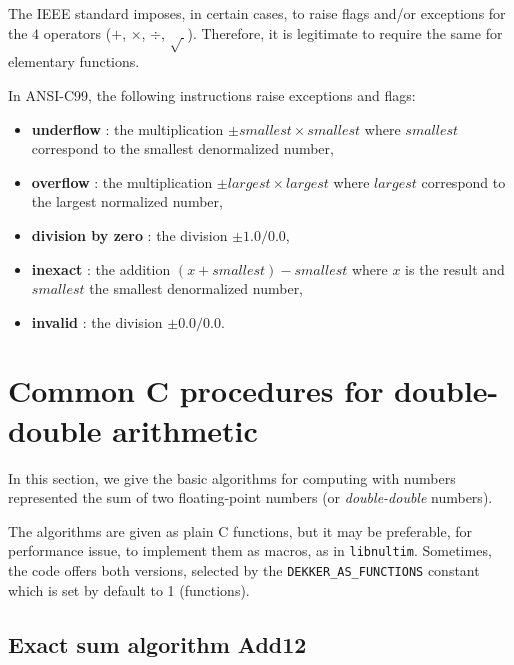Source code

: The IEEE standard imposes, in certain cases, to raise flags and/or
exceptions for the $4$ operators ($+$, $\times$, $\div$, $\sqrt{~}$).
Therefore, it is legitimate to require the same for elementary
functions.

In ANSI-C99, the following instructions raise exceptions and
flags:

\begin{itemize}
\item {\bf underflow} : the multiplication $\pm smallest \times smallest$ where $smallest$ correspond to the smallest denormalized number,
\item {\bf overflow} : the multiplication  $\pm largest \times largest$ where $largest$ correspond to the largest normalized number,
\item {\bf division by zero} : the division $\pm 1.0/0.0$,
\item {\bf inexact} : the addition $(x + smallest) - smallest$ where $x$ is the result and  $smallest$ the smallest denormalized number,
\item {\bf invalid} : the division $\pm 0.0/0.0$.
\end{itemize}








\section{Common C procedures for double-double arithmetic\label{section:commonCdoubledouble}}

In this section, we give the basic algorithms for computing with
numbers represented the sum of two floating-point numbers (or
\emph{double-double} numbers). 

The algorithms are given as plain C functions, but it may be
preferable, for performance issue, to implement them as macros, as in
\texttt{libnultim}.  Sometimes, the code offers both versions,
selected by the \texttt{DEKKER\_AS\_FUNCTIONS} constant which is set
by default to 1 (functions).


\subsection{Exact sum algorithm {Add12}}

___

## WORK TO COMPLETE
The only reply wanted is the number of lines in the records above containing the word "where".

## WRITTEN ANSWER
3